• **Exercise directions**
State how many lines in the listing below include the string "application". The answer is the number alone.

• **Data extracts**
◆ ◆ ◆

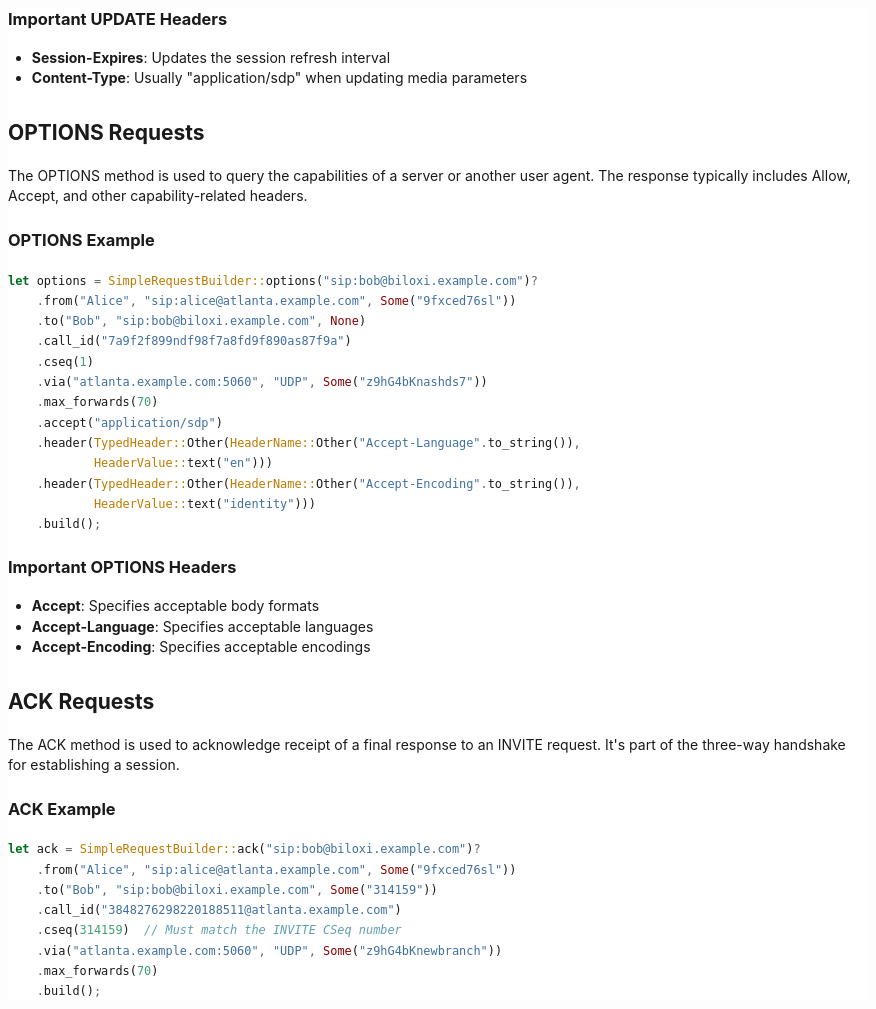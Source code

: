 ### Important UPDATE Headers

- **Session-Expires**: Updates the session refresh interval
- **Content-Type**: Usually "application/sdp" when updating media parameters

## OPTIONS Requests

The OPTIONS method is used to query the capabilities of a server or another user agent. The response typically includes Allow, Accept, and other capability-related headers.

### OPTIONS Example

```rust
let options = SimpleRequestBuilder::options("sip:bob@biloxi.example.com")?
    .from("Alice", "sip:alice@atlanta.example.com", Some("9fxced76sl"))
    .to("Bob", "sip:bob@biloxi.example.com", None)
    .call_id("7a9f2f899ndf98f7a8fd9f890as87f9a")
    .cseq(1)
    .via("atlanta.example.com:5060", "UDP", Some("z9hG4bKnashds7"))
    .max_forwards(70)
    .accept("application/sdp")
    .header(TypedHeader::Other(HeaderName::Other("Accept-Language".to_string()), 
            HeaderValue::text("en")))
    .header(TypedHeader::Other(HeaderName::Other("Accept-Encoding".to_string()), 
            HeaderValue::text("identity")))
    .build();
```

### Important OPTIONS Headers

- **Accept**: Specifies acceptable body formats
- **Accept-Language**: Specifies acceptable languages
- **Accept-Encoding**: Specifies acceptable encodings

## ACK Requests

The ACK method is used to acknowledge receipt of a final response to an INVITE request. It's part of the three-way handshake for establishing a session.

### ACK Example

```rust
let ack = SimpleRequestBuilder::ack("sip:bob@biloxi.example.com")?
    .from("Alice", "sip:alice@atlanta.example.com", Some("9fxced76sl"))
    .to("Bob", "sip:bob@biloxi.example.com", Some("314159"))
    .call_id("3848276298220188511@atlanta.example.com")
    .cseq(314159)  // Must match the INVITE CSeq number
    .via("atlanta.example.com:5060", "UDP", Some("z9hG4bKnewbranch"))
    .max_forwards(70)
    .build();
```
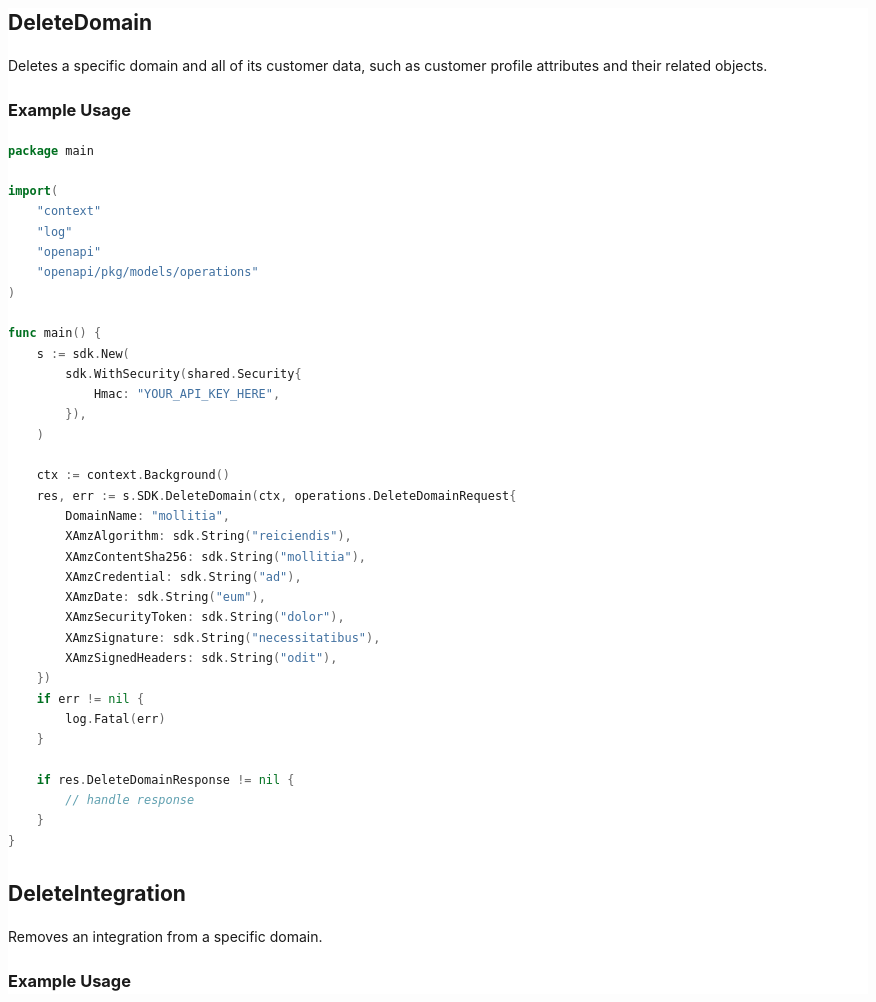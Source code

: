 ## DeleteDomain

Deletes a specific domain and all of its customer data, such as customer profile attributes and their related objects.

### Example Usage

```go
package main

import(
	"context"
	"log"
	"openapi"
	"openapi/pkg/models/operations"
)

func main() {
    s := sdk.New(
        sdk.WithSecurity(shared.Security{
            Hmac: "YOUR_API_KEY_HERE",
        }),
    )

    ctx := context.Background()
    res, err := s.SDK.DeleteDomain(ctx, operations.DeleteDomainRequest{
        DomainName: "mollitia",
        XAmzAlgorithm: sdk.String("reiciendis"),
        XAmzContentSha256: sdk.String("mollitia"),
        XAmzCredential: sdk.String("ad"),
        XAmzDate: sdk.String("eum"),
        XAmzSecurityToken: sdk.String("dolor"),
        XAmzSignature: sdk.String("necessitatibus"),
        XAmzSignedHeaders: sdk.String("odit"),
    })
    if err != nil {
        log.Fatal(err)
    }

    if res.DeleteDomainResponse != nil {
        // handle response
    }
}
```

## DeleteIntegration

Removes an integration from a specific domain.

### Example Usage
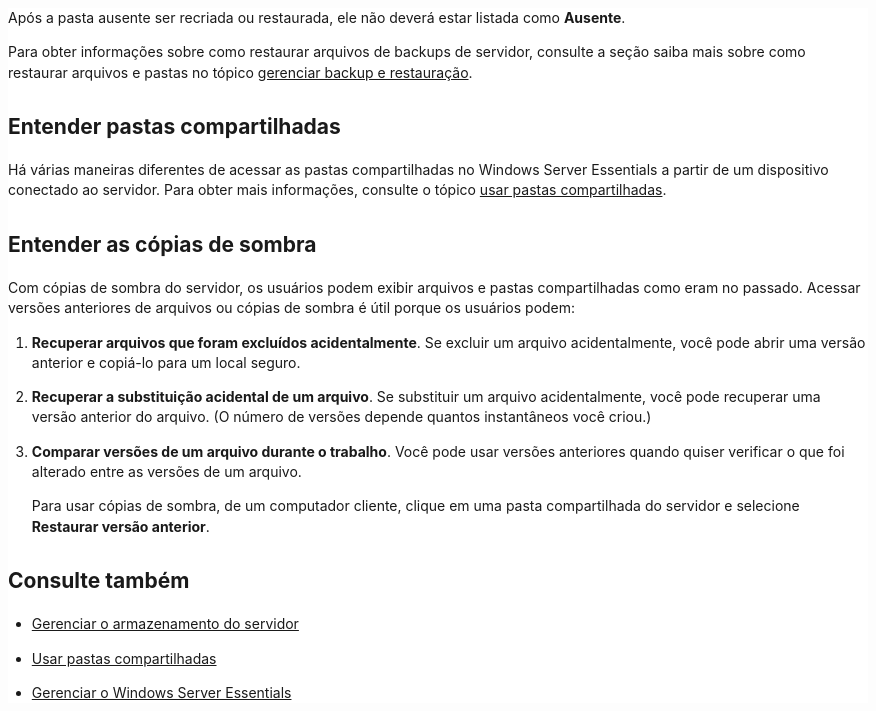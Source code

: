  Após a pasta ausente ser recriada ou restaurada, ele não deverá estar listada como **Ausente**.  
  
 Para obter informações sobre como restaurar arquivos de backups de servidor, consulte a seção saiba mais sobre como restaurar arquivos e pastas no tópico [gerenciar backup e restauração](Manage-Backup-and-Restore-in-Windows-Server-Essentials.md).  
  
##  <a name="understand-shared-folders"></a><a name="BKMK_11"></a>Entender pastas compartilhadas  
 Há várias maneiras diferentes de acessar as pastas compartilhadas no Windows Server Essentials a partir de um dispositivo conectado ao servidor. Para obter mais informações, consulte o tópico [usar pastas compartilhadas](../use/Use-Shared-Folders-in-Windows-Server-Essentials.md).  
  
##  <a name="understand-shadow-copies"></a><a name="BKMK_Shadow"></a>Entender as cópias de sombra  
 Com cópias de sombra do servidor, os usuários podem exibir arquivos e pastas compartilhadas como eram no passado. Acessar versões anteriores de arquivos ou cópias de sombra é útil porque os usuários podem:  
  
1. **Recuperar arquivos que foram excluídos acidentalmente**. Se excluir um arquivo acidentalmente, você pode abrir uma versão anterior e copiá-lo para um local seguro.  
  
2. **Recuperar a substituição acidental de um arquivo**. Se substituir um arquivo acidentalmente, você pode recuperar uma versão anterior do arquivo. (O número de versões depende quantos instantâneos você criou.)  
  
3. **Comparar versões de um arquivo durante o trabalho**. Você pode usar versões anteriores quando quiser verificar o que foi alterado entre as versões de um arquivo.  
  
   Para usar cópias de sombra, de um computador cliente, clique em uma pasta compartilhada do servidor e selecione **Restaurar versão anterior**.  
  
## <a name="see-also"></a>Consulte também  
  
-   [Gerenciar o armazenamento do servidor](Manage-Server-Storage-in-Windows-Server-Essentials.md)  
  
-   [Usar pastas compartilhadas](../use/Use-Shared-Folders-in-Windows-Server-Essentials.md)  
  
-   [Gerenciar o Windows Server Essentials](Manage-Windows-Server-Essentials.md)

◆ ◆ ◆

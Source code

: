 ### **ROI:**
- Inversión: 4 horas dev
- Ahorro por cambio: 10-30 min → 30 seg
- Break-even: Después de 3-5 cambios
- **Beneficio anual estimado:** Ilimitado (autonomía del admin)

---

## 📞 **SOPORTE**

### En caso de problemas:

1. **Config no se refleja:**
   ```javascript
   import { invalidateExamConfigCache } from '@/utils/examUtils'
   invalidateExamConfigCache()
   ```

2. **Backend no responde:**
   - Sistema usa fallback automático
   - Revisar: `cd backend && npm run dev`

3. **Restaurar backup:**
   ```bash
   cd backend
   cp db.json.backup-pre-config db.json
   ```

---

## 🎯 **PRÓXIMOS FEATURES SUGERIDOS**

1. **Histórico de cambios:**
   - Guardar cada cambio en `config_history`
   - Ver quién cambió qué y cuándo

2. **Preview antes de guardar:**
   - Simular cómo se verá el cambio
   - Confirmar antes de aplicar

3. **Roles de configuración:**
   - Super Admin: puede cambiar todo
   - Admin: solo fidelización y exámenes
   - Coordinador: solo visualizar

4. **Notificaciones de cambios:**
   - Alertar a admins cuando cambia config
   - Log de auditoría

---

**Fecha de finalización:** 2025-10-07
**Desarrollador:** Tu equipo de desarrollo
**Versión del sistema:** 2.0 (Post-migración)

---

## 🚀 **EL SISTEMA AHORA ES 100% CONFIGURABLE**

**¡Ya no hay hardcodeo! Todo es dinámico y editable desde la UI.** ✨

◆ ◆ ◆

• **Written answer**
2